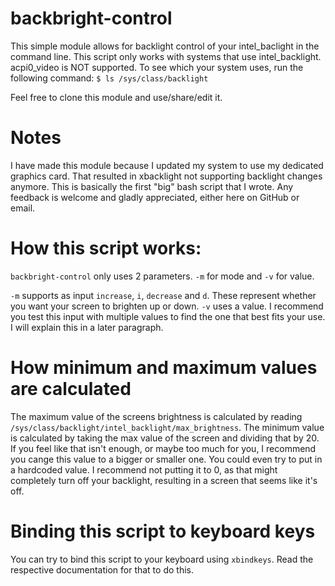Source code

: # backbright-control
This simple module allows for backlight control of your intel_baclight in the command line.
This script only works with systems that use intel_backlight. acpi0_video is NOT supported.
To see which your system uses, run the following command:
`$ ls /sys/class/backlight`

Feel free to clone this module and use/share/edit it.

# Notes
I have made this module because I updated my system to use my dedicated graphics card. That resulted in xbacklight not supporting backlight changes anymore.
This is basically the first "big" bash script that I wrote. Any feedback is welcome and gladly appreciated, either here on GitHub or email.

# How this script works:
`backbright-control` only uses 2 parameters. `-m` for mode and `-v` for value.

`-m` supports as input `increase`, `i`, `decrease` and `d`. These represent whether you want your screen to brighten up or down.
`-v` uses a value. I recommend you test this input with multiple values to find the one that best fits your use. I will explain this in a later paragraph.

# How minimum and maximum values are calculated
The maximum value of the screens brightness is calculated by reading `/sys/class/backlight/intel_backlight/max_brightness`.
The minimum value is calculated by taking the max value of the screen and dividing that by 20. If you feel like that isn't enough, or maybe too much for you, I recommend you cange this value to a bigger or smaller one.
You could even try to put in a hardcoded value. I recommend not putting it to 0, as that might completely turn off your backlight, resulting in a screen that seems like it's off.

# Binding this script to keyboard keys
You can try to bind this script to your keyboard using `xbindkeys`.
Read the respective documentation for that to do this.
======
Produce a word-for-word copy of everything above from the line holding "To see which" down to the line holding "up or down.", with both of those lines kept.

_THE COMPLETED TASK_:
To see which your system uses, run the following command:
`$ ls /sys/class/backlight`

Feel free to clone this module and use/share/edit it.

# Notes
I have made this module because I updated my system to use my dedicated graphics card. That resulted in xbacklight not supporting backlight changes anymore.
This is basically the first "big" bash script that I wrote. Any feedback is welcome and gladly appreciated, either here on GitHub or email.

# How this script works:
`backbright-control` only uses 2 parameters. `-m` for mode and `-v` for value.

`-m` supports as input `increase`, `i`, `decrease` and `d`. These represent whether you want your screen to brighten up or down.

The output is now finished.